■ PROBLEM REQUIREMENTS ■
Though the entries hold pictures, only their text should be duplicated, exactly and in full.

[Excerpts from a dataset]
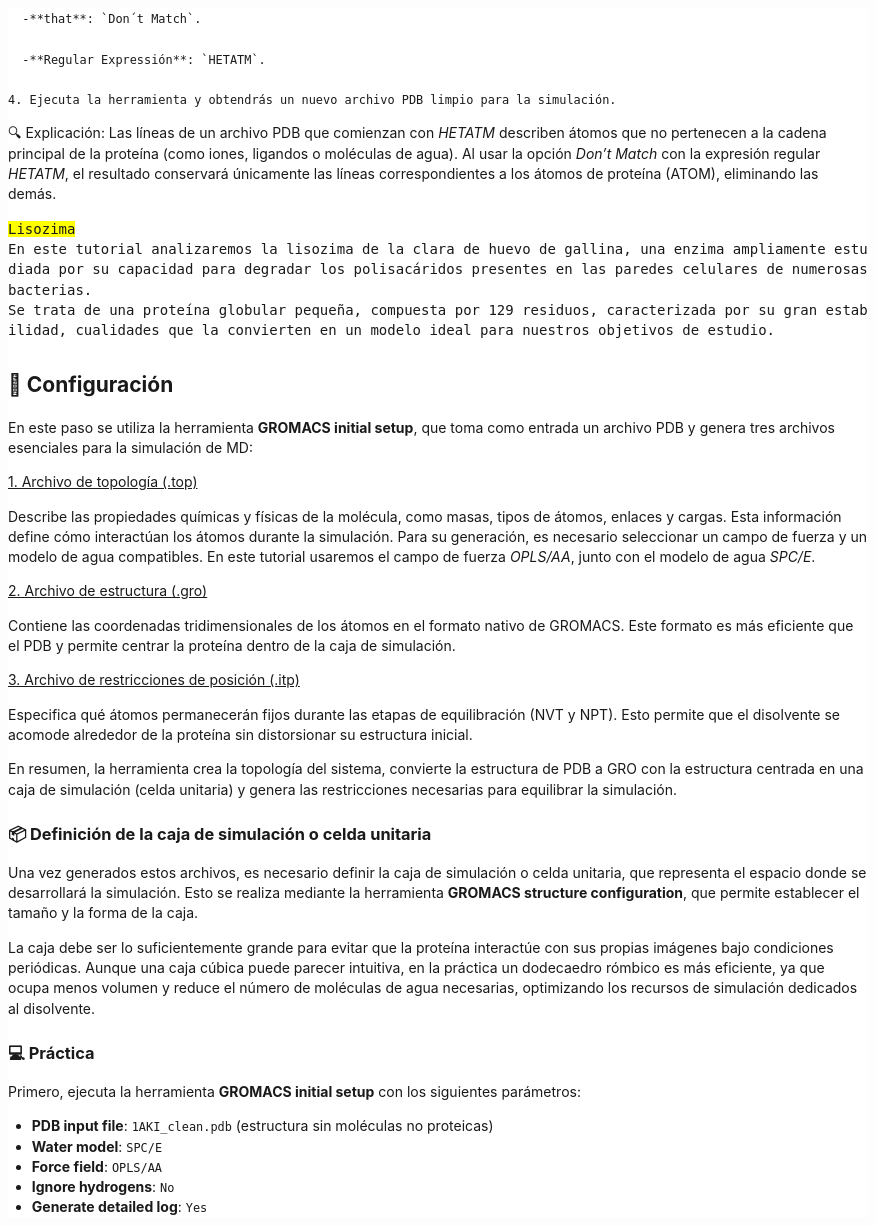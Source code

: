       -**that**: `Don´t Match`.

      -**Regular Expressión**: `HETATM`.

    4. Ejecuta la herramienta y obtendrás un nuevo archivo PDB limpio para la simulación.

🔍 Explicación:
Las líneas de un archivo PDB que comienzan con *HETATM* describen átomos que no pertenecen a la cadena principal de la proteína (como iones, ligandos o moléculas de agua). Al usar la opción *Don’t Match* con la expresión regular *HETATM*, el resultado conservará únicamente las líneas correspondientes a los átomos de proteína (ATOM), eliminando las demás.

<pre><span style="background-color:yellow">Lisozima</span>
En este tutorial analizaremos la lisozima de la clara de huevo de gallina, una enzima ampliamente estudiada por su capacidad para degradar los polisacáridos presentes en las paredes celulares de numerosas bacterias.
Se trata de una proteína globular pequeña, compuesta por 129 residuos, caracterizada por su gran estabilidad, cualidades que la convierten en un modelo ideal para nuestros objetivos de estudio. 
</pre>
    
## 🧩 Configuración
En este paso se utiliza la herramienta **GROMACS initial setup**, que toma como entrada un archivo PDB y genera tres archivos esenciales para la simulación de MD: 

<u>1. Archivo de topología (.top)</u>
  
Describe las propiedades químicas y físicas de la molécula, como masas, tipos de átomos, enlaces y cargas. Esta información define cómo interactúan los átomos durante la simulación. Para su generación, es necesario seleccionar un campo de fuerza y un modelo de agua compatibles. En este tutorial usaremos el campo de fuerza *OPLS/AA*, junto con el modelo de agua *SPC/E*.

<u>2. Archivo de estructura (.gro)</u>
   
Contiene las coordenadas tridimensionales de los átomos en el formato nativo de GROMACS. Este formato es más eficiente que el PDB y permite centrar la proteína dentro de la caja de simulación.

<u>3. Archivo de restricciones de posición (.itp)</u>

Especifica qué átomos permanecerán fijos durante las etapas de equilibración (NVT y NPT). Esto permite que el disolvente se acomode alrededor de la proteína sin distorsionar su estructura inicial.

En resumen, la herramienta crea la topología del sistema, convierte la estructura de PDB a GRO con la estructura centrada en una caja de simulación (celda unitaria) y genera las restricciones necesarias para equilibrar la simulación.

### 📦 Definición de la caja de simulación o celda unitaria
Una vez generados estos archivos, es necesario definir la caja de simulación o celda unitaria, que representa el espacio donde se desarrollará la simulación. Esto se realiza mediante la herramienta **GROMACS structure configuration**, que permite establecer el tamaño y la forma de la caja.

La caja debe ser lo suficientemente grande para evitar que la proteína interactúe con sus propias imágenes bajo condiciones periódicas. Aunque una caja cúbica puede parecer intuitiva, en la práctica un dodecaedro rómbico es más eficiente, ya que ocupa menos volumen y reduce el número de moléculas de agua necesarias, optimizando los recursos de simulación dedicados al disolvente.

### 💻 Práctica
Primero, ejecuta la herramienta **GROMACS initial setup** con los siguientes parámetros:
- **PDB input file**: `1AKI_clean.pdb` (estructura sin moléculas no proteicas)
- **Water model**: `SPC/E`
- **Force field**: `OPLS/AA`
- **Ignore hydrogens**: `No`
- **Generate detailed log**: `Yes`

■ TASK ANSWER ■
Source code

:       -**that**: `Don´t Match`.

      -**Regular Expressión**: `HETATM`.

    4. Ejecuta la herramienta y obtendrás un nuevo archivo PDB limpio para la simulación.

🔍 Explicación:
Las líneas de un archivo PDB que comienzan con *HETATM* describen átomos que no pertenecen a la cadena principal de la proteína (como iones, ligandos o moléculas de agua). Al usar la opción *Don’t Match* con la expresión regular *HETATM*, el resultado conservará únicamente las líneas correspondientes a los átomos de proteína (ATOM), eliminando las demás.

<pre><span style="background-color:yellow">Lisozima</span>
En este tutorial analizaremos la lisozima de la clara de huevo de gallina, una enzima ampliamente estudiada por su capacidad para degradar los polisacáridos presentes en las paredes celulares de numerosas bacterias.
Se trata de una proteína globular pequeña, compuesta por 129 residuos, caracterizada por su gran estabilidad, cualidades que la convierten en un modelo ideal para nuestros objetivos de estudio. 
</pre>
    
## 🧩 Configuración
En este paso se utiliza la herramienta **GROMACS initial setup**, que toma como entrada un archivo PDB y genera tres archivos esenciales para la simulación de MD: 

<u>1. Archivo de topología (.top)</u>
  
Describe las propiedades químicas y físicas de la molécula, como masas, tipos de átomos, enlaces y cargas. Esta información define cómo interactúan los átomos durante la simulación. Para su generación, es necesario seleccionar un campo de fuerza y un modelo de agua compatibles. En este tutorial usaremos el campo de fuerza *OPLS/AA*, junto con el modelo de agua *SPC/E*.

<u>2. Archivo de estructura (.gro)</u>
   
Contiene las coordenadas tridimensionales de los átomos en el formato nativo de GROMACS. Este formato es más eficiente que el PDB y permite centrar la proteína dentro de la caja de simulación.

<u>3. Archivo de restricciones de posición (.itp)</u>

Especifica qué átomos permanecerán fijos durante las etapas de equilibración (NVT y NPT). Esto permite que el disolvente se acomode alrededor de la proteína sin distorsionar su estructura inicial.

En resumen, la herramienta crea la topología del sistema, convierte la estructura de PDB a GRO con la estructura centrada en una caja de simulación (celda unitaria) y genera las restricciones necesarias para equilibrar la simulación.

### 📦 Definición de la caja de simulación o celda unitaria
Una vez generados estos archivos, es necesario definir la caja de simulación o celda unitaria, que representa el espacio donde se desarrollará la simulación. Esto se realiza mediante la herramienta **GROMACS structure configuration**, que permite establecer el tamaño y la forma de la caja.

La caja debe ser lo suficientemente grande para evitar que la proteína interactúe con sus propias imágenes bajo condiciones periódicas. Aunque una caja cúbica puede parecer intuitiva, en la práctica un dodecaedro rómbico es más eficiente, ya que ocupa menos volumen y reduce el número de moléculas de agua necesarias, optimizando los recursos de simulación dedicados al disolvente.

### 💻 Práctica
Primero, ejecuta la herramienta **GROMACS initial setup** con los siguientes parámetros:
- **PDB input file**: `1AKI_clean.pdb` (estructura sin moléculas no proteicas)
- **Water model**: `SPC/E`
- **Force field**: `OPLS/AA`
- **Ignore hydrogens**: `No`
- **Generate detailed log**: `Yes`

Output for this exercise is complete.